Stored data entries
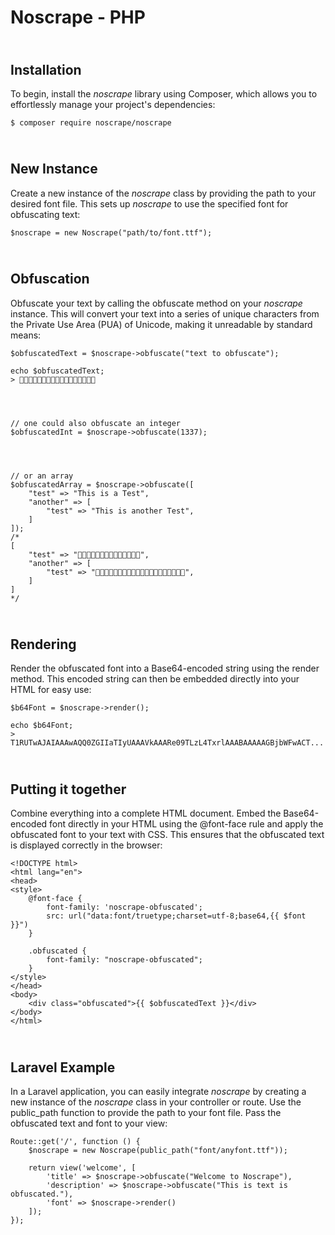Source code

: # Noscrape - PHP

## <br> Installation

To begin, install the *noscrape* library using Composer, which allows you to effortlessly manage your project's
dependencies:

    $ composer require noscrape/noscrape

## <br> New Instance

Create a new instance of the *noscrape* class by providing the path to your desired font file. This sets up *noscrape*
to use the specified font for obfuscating text:

    $noscrape = new Noscrape("path/to/font.ttf");

## <br> Obfuscation

Obfuscate your text by calling the obfuscate method on your *noscrape* instance. This will convert your text into a
series of unique characters from the Private Use Area (PUA) of Unicode, making it unreadable by standard means:

    $obfuscatedText = $noscrape->obfuscate("text to obfuscate");

    echo $obfuscatedText;
    > 




    // one could also obfuscate an integer
    $obfuscatedInt = $noscrape->obfuscate(1337);




    // or an array
    $obfuscatedArray = $noscrape->obfuscate([
        "test" => "This is a Test",
        "another" => [
            "test" => "This is another Test",
        ]
    ]);
    /*
    [
        "test" => "",
        "another" => [
            "test" => "",
        ]
    ]
    */

## <br> Rendering

Render the obfuscated font into a Base64-encoded string using the render method. This encoded string can then be
embedded directly into your HTML for easy use:

    $b64Font = $noscrape->render();

    echo $b64Font;
    > T1RUTwAJAIAAAwAQQ0ZGIIaTIyUAAAVkAAARe09TLzL4TxrlAAABAAAAAGBjbWFwACT...

## <br> Putting it together

Combine everything into a complete HTML document. Embed the Base64-encoded font directly in your HTML using the
@font-face rule and apply the obfuscated font to your text with CSS. This ensures that the obfuscated text is displayed
correctly in the browser:

    <!DOCTYPE html>
    <html lang="en">
    <head>
    <style>
        @font-face {
            font-family: 'noscrape-obfuscated';
            src: url("data:font/truetype;charset=utf-8;base64,{{ $font }}")
        }

        .obfuscated {
            font-family: "noscrape-obfuscated";
        }
    </style>
    </head>
    <body>
        <div class="obfuscated">{{ $obfuscatedText }}</div>
    </body>
    </html>

## <br> Laravel Example

In a Laravel application, you can easily integrate *noscrape* by creating a new instance of the *noscrape* class in your
controller or route. Use the public_path function to provide the path to your font file. Pass the obfuscated text and
font to your view:

    Route::get('/', function () {
        $noscrape = new Noscrape(public_path("font/anyfont.ttf"));

        return view('welcome', [
            'title' => $noscrape->obfuscate("Welcome to Noscrape"),
            'description' => $noscrape->obfuscate("This is text is obfuscated."),
            'font' => $noscrape->render()
        ]);
    });
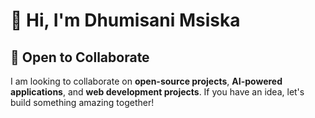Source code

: # 👋 Hi, I'm Dhumisani Msiska  

## 🤝 Open to Collaborate  
I am looking to collaborate on **open-source projects**, **AI-powered applications**, and **web development projects**. If you have an idea, let's build something amazing together! 

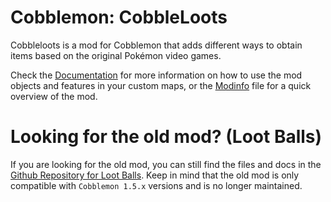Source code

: # Cobblemon: CobbleLoots

Cobbleloots is a mod for Cobblemon that adds different ways to obtain items based on the original Pokémon video games.

Check the [Documentation](https://resistorcat.github.io/cobbleloots/) for more information on how to use the mod objects and features in your custom maps, or the [Modinfo](./MODINFO.md) file for a quick overview of the mod.

# Looking for the old mod? (Loot Balls)

If you are looking for the old mod, you can still find the files and docs in the [Github Repository for Loot Balls](https://github.com/ResistorCat/cobblemon-loot-balls). Keep in mind that the old mod is only compatible with `Cobblemon 1.5.x` versions and is no longer maintained.
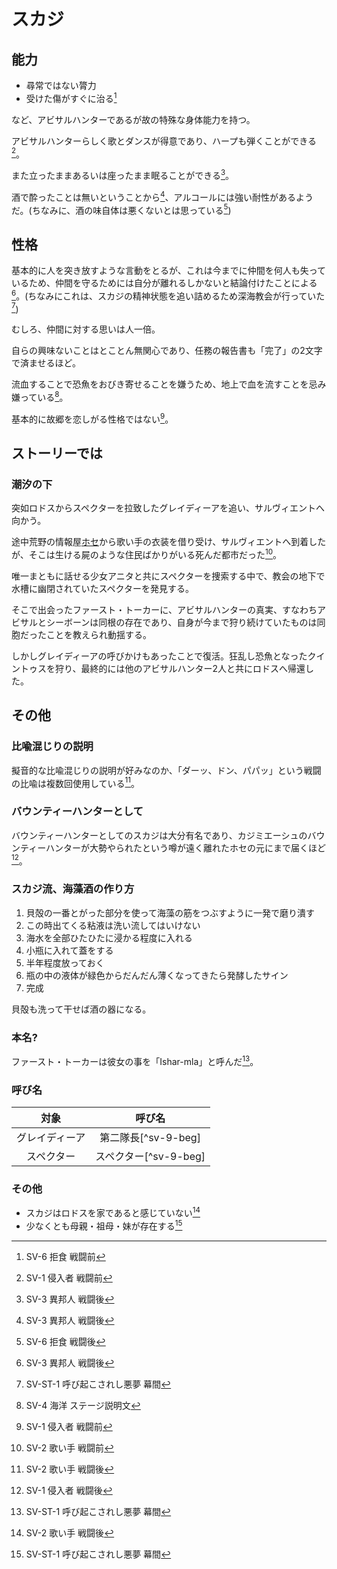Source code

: # スカジ

## 能力

* 尋常ではない膂力
* 受けた傷がすぐに治る[^sv-6-beg]

など、アビサルハンターであるが故の特殊な身体能力を持つ。

アビサルハンターらしく歌とダンスが得意であり、ハープも弾くことができる[^sv-1-beg]。

また立ったままあるいは座ったまま眠ることができる[^sv-3-end]。

酒で酔ったことは無いということから[^sv-3-end]、アルコールには強い耐性があるようだ。(ちなみに、酒の味自体は悪くないとは思っている[^sv-6-end])

## 性格

基本的に人を突き放すような言動をとるが、これは今までに仲間を何人も失っているため、仲間を守るためには自分が離れるしかないと結論付けたことによる[^sv-3-end]。(ちなみにこれは、スカジの精神状態を追い詰めるため深海教会が行っていた[^sv-st-1])

むしろ、仲間に対する思いは人一倍。

自らの興味ないことはとことん無関心であり、任務の報告書も「完了」の2文字で済ませるほど。

流血することで恐魚をおびき寄せることを嫌うため、地上で血を流すことを忌み嫌っている[^sv-4-desc]。

基本的に故郷を恋しがる性格ではない[^sv-1-beg]。

## ストーリーでは

### 潮汐の下

突如ロドスからスペクターを拉致したグレイディーアを追い、サルヴィエントへ向かう。

途中荒野の情報屋[ホセ](../NPC/others.md#ホセ)から歌い手の衣装を借り受け、サルヴィエントへ到着したが、そこは生ける屍のような住民ばかりがいる死んだ都市だった[^sv-2-beg]。

唯一まともに話せる少女アニタと共にスペクターを捜索する中で、教会の地下で水槽に幽閉されていたスペクターを発見する。

そこで出会ったファースト・トーカーに、アビサルハンターの真実、すなわちアビサルとシーボーンは同根の存在であり、自身が今まで狩り続けていたものは同胞だったことを教えられ動揺する。

しかしグレイディーアの呼びかけもあったことで復活。狂乱し恐魚となったクイントゥスを狩り、最終的には他のアビサルハンター2人と共にロドスへ帰還した。

## その他

### 比喩混じりの説明

擬音的な比喩混じりの説明が好みなのか、「ダーッ、ドン、パパッ」という戦闘の比喩は複数回使用している[^sv-2-end]。

### バウンティーハンターとして

バウンティーハンターとしてのスカジは大分有名であり、カジミエーシュのバウンティーハンターが大勢やられたという噂が遠く離れたホセの元にまで届くほど[^sv-1-end]。

### スカジ流、海藻酒の作り方

  1. 貝殻の一番とがった部分を使って海藻の筋をつぶすように一発で磨り潰す
  2. この時出てくる粘液は洗い流してはいけない
  3. 海水を全部ひたひたに浸かる程度に入れる
  4. 小瓶に入れて蓋をする
  5. 半年程度放っておく
  6. 瓶の中の液体が緑色からだんだん薄くなってきたら発酵したサイン
  7. 完成

貝殻も洗って干せば酒の器になる。

### 本名?

ファースト・トーカーは彼女の事を「Ishar-mla」と呼んだ[^sv-st-1]。

### 呼び名

|対象           |呼び名                 |
|:-:            |:-:                    |
|グレイディーア |第二隊長[^sv-9-beg]    |
|スペクター     |スペクター[^sv-9-beg]  |

### その他

* スカジはロドスを家であると感じていない[^sv-2-end]
* 少なくとも母親・祖母・妹が存在する[^sv-st-1]

[^sv-1-beg]: SV-1 侵入者 戦闘前
[^sv-1-end]: SV-1 侵入者 戦闘後
[^sv-2-beg]: SV-2 歌い手 戦闘前
[^sv-2-end]: SV-2 歌い手 戦闘後
[^sv-3-end]: SV-3 異邦人 戦闘後
[^sv-4-desc]: SV-4 海洋 ステージ説明文
[^sv-6-beg]: SV-6 拒食 戦闘前
[^sv-6-end]: SV-6 拒食 戦闘後
[^sv-st-1]: SV-ST-1 呼び起こされし悪夢 幕間
[^sv-9-end]: SV-9 信仰者 戦闘後
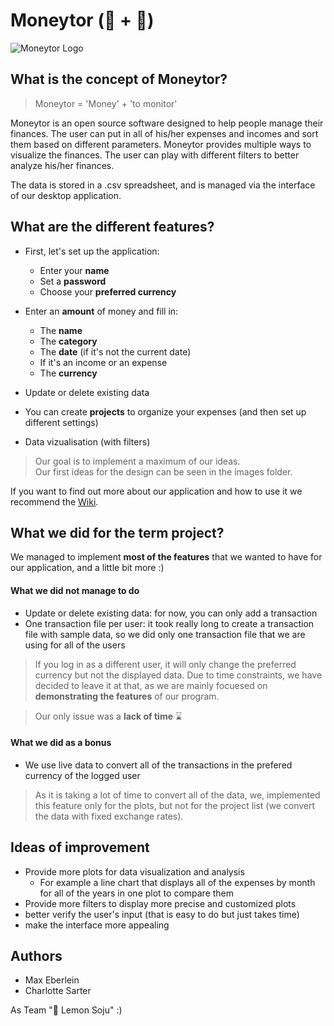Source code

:# Moneytor (💸 + 👀)

![Moneytor Logo](/assets/images/tux.png)

## What is the concept of Moneytor?

> Moneytor = 'Money' + 'to monitor'

Moneytor is an open source software designed to help people manage their finances. The user can put in all of his/her expenses and incomes and sort them based on different parameters.
Moneytor provides multiple ways to visualize the finances. The user can play with different filters to better analyze his/her finances.

The data is stored in a .csv spreadsheet, and is managed via the interface of our desktop application.

## What are the different features?

- First, let's set up the application:
  - Enter your **name**
  - Set a **password**
  - Choose your **preferred currency**

- Enter an **amount** of money and fill in:
  - The **name**
  - The **category** 
  - The **date** (if it's not the current date)
  - If it's an income or an expense
  - The **currency**

- Update or delete existing data

- You can create **projects** to organize your expenses (and then set up different settings)

- Data vizualisation (with filters)

> Our goal is to implement a maximum of our ideas.\
> Our first ideas for the design can be seen in the images folder.

If you want to find out more about our application and how to use it we recommend the [Wiki](https://github.com/charlottesarter/moneytor/wiki).

## What we did for the term project? 

We managed to implement **most of the features** that we wanted to have for our application, and a little bit more :)

#### What we did not manage to do

- Update or delete existing data: for now, you can only add a transaction
- One transaction file per user: it took really long to create a transaction file with sample data, so we did only one transaction file that we are using for all of the users
> If you log in as a different user, it will only change the preferred currency but not the displayed data. Due to time constraints, we have decided to leave it at that, as we are mainly focuesed on **demonstrating the features** of our program.

> Our only issue was a **lack of time** ⌛

#### What we did as a bonus

- We use live data to convert all of the transactions in the prefered currency of the logged user

> As it is taking a lot of time to convert all of the data, we, implemented this feature only for the plots, but not for the project list (we convert the data with fixed exchange rates).

## Ideas of improvement

- Provide more plots for data visualization and analysis
  - For example a line chart that displays all of the expenses by month for all of the years in one plot to compare them
- Provide more filters to display more precise and customized plots
- better verify the user's input (that is easy to do but just takes time)
- make the interface more appealing

## Authors 

- Max Eberlein
- Charlotte Sarter

As Team "🍋 Lemon Soju" :)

▸ **Prompt**: Look above for the line with "[^sv-3-end]: SV-3 異邦人 戦闘後" and the line with "The data is", then copy exactly the lines from the first through the second, both kept, with no pictures.

▸ **Result of the exercise**:
[^sv-3-end]: SV-3 異邦人 戦闘後
[^sv-4-desc]: SV-4 海洋 ステージ説明文
[^sv-6-beg]: SV-6 拒食 戦闘前
[^sv-6-end]: SV-6 拒食 戦闘後
[^sv-st-1]: SV-ST-1 呼び起こされし悪夢 幕間
[^sv-9-end]: SV-9 信仰者 戦闘後
Source code

:# Moneytor (💸 + 👀)

![Moneytor Logo](/assets/images/tux.png)

## What is the concept of Moneytor?

> Moneytor = 'Money' + 'to monitor'

Moneytor is an open source software designed to help people manage their finances. The user can put in all of his/her expenses and incomes and sort them based on different parameters.
Moneytor provides multiple ways to visualize the finances. The user can play with different filters to better analyze his/her finances.

The data is stored in a .csv spreadsheet, and is managed via the interface of our desktop application.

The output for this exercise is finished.